Namun karena surat permohonan itu tidak kunjung direspons, akhirnya  pada 22 Januari 2012 ICW mengajukan sengketa informasi ke Komisi Informasi Pusat pada 22 Januari 2012 sehingga baru mendapat respons.

”Nah, dari 9 parpol itu, Partai Hanura satu-satunya partai yang hingga saat ini belum juga menyerahkan laporan keuangan mereka, sedangkan respons paling cepat ditunjukkan PKB,” ungkapnya.

Dari laporan keuangan itu parpol-parpol itu, ICW menilai parpol yang kualitas laporan keuangannya dinilai mendekati standar Permendagri adalah Partai Gerindra. ”Di bawah Gerindra berturut-turut PKB, PKS, PAN, Golkar, dan PPP. Tiga terbawah untuk peringkat kualitas laporan adalah Partai Demokrat, PDIP, dan Partai Hanura,” ungkap Apung lagi.

Menurutnya, belum terbukanya sebagian besar parpol itu untuk memberikan laporan keuangannya lantaran belum memiliki petugas pelaksana informasi daerah dan memiliki standar pencatatan keuangan yang minimalis, serta belum sesuai standar akuntansi.

”Yang juga memprihatinkan, sebagian besar subsidi APBN dihabiskan untuk operasional partai, seperti pembayaran listrik, gaji pegawai, dan pengarsipan.
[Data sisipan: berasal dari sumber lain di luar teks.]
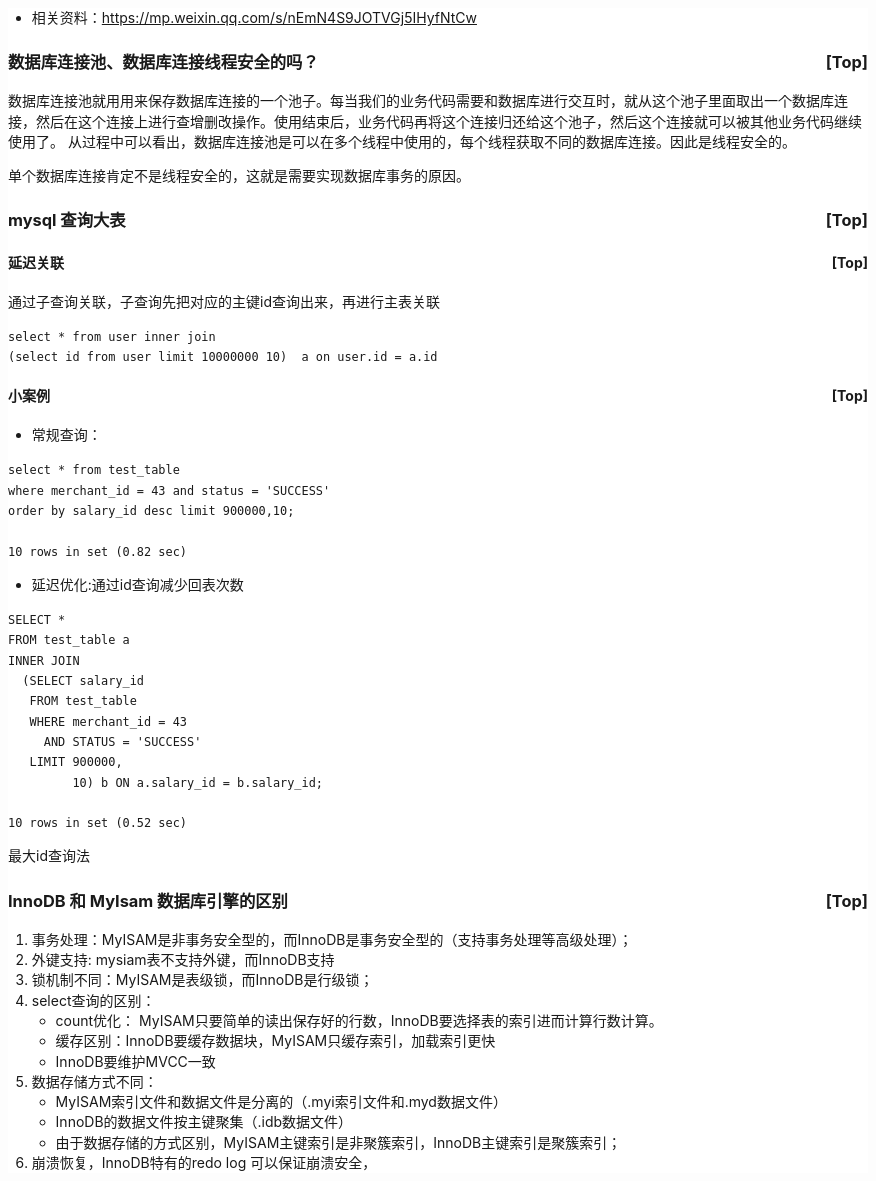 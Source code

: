 - 相关资料：https://mp.weixin.qq.com/s/nEmN4S9JOTVGj5IHyfNtCw


### <a name="88">数据库连接池、数据库连接线程安全的吗？</a><a style="float:right;text-decoration:none;" href="#index">[Top]</a>

数据库连接池就用用来保存数据库连接的一个池子。每当我们的业务代码需要和数据库进行交互时，就从这个池子里面取出一个数据库连接，然后在这个连接上进行查增删改操作。使用结束后，业务代码再将这个连接归还给这个池子，然后这个连接就可以被其他业务代码继续使用了。
从过程中可以看出，数据库连接池是可以在多个线程中使用的，每个线程获取不同的数据库连接。因此是线程安全的。

单个数据库连接肯定不是线程安全的，这就是需要实现数据库事务的原因。

### <a name="89">mysql 查询大表</a><a style="float:right;text-decoration:none;" href="#index">[Top]</a>

#### <a name="90">延迟关联</a><a style="float:right;text-decoration:none;" href="#index">[Top]</a>
通过子查询关联，子查询先把对应的主键id查询出来，再进行主表关联
```
select * from user inner join 
(select id from user limit 10000000 10)  a on user.id = a.id

```

#### <a name="91">小案例</a><a style="float:right;text-decoration:none;" href="#index">[Top]</a>
- 常规查询：
```
select * from test_table 
where merchant_id = 43 and status = 'SUCCESS' 
order by salary_id desc limit 900000,10;

10 rows in set (0.82 sec)
```

- 延迟优化:通过id查询减少回表次数
```
SELECT *
FROM test_table a
INNER JOIN
  (SELECT salary_id
   FROM test_table
   WHERE merchant_id = 43
     AND STATUS = 'SUCCESS'
   LIMIT 900000,
         10) b ON a.salary_id = b.salary_id;

10 rows in set (0.52 sec)
```

最大id查询法


### <a name="92">InnoDB 和 MyIsam 数据库引擎的区别</a><a style="float:right;text-decoration:none;" href="#index">[Top]</a>
1. 事务处理：MyISAM是非事务安全型的，而InnoDB是事务安全型的（支持事务处理等高级处理）；
2. 外键支持: mysiam表不支持外键，而InnoDB支持
3. 锁机制不同：MyISAM是表级锁，而InnoDB是行级锁；
4. select查询的区别：
    - count优化： MyISAM只要简单的读出保存好的行数，InnoDB要选择表的索引进而计算行数计算。
    - 缓存区别：InnoDB要缓存数据块，MyISAM只缓存索引，加载索引更快
    - InnoDB要维护MVCC一致
5. 数据存储方式不同：
    - MyISAM索引文件和数据文件是分离的（.myi索引文件和.myd数据文件）
    - InnoDB的数据文件按主键聚集（.idb数据文件）
    - 由于数据存储的方式区别，MyISAM主键索引是非聚簇索引，InnoDB主键索引是聚簇索引；
6. 崩溃恢复，InnoDB特有的redo log 可以保证崩溃安全，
Sedangkan pendidikan politik yang seharusnya jadi pos yang diberi anggaran paling besar justru cenderung diabaikan,” lanjut Apung.

Dia mengungkapkan,  kalau PDIP, Golkar,  dan PPP sama sekali tidak menganggarkan dana partai dari APBN 2010 itu untuk pendidikan politik.
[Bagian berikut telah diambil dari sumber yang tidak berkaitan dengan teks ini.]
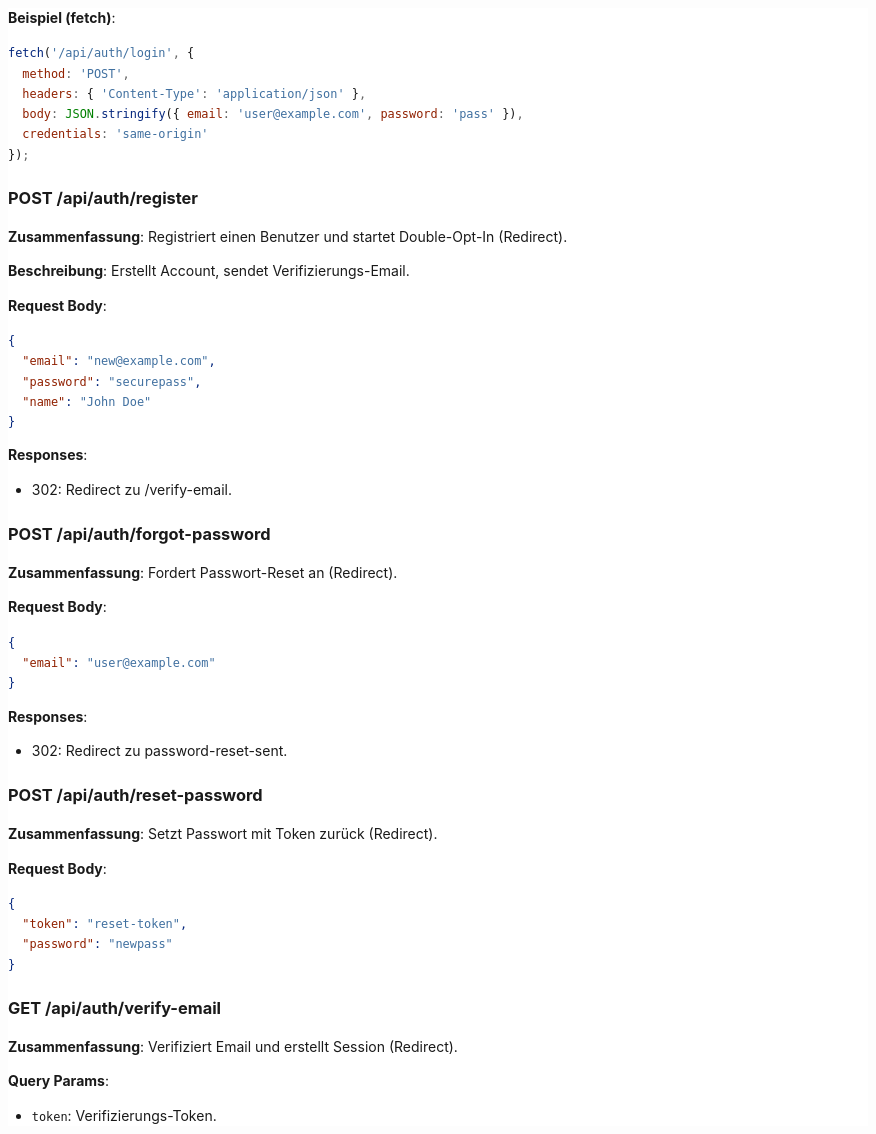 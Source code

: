**Beispiel (fetch)**:
```javascript
fetch('/api/auth/login', {
  method: 'POST',
  headers: { 'Content-Type': 'application/json' },
  body: JSON.stringify({ email: 'user@example.com', password: 'pass' }),
  credentials: 'same-origin'
});
```

### POST /api/auth/register
**Zusammenfassung**: Registriert einen Benutzer und startet Double-Opt-In (Redirect).

**Beschreibung**: Erstellt Account, sendet Verifizierungs-Email.

**Request Body**:
```json
{
  "email": "new@example.com",
  "password": "securepass",
  "name": "John Doe"
}
```

**Responses**:
- 302: Redirect zu /verify-email.

### POST /api/auth/forgot-password
**Zusammenfassung**: Fordert Passwort-Reset an (Redirect).

**Request Body**:
```json
{
  "email": "user@example.com"
}
```

**Responses**:
- 302: Redirect zu password-reset-sent.

### POST /api/auth/reset-password
**Zusammenfassung**: Setzt Passwort mit Token zurück (Redirect).

**Request Body**:
```json
{
  "token": "reset-token",
  "password": "newpass"
}
```

### GET /api/auth/verify-email
**Zusammenfassung**: Verifiziert Email und erstellt Session (Redirect).

**Query Params**:
- `token`: Verifizierungs-Token.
Sedangkan PAN hanya melaporkan pengeluaran sebesar Rp 540 juta, padahal PAN sendiri memperoleh anggaran Rp 677 juta dari APBN 2010 yang artinya ada Rp 130 juta yang tidak dilaporkan penggunaannya.

Sedangkan PPP sebaliknya, melaporkan Rp 800 juta anggaran yang terpakai, padahal dari biaya APBN 2010 itu, PPP hanya menerima Rp 598 juta. Gerindra melaporkan Rp 504 juta sebagai pengeluaran mereka padahal yang diterimanya dari APBN 2010 sebesar Rp 517 juta yang berarti Rp 13 juta lagi tidak dilaporkan.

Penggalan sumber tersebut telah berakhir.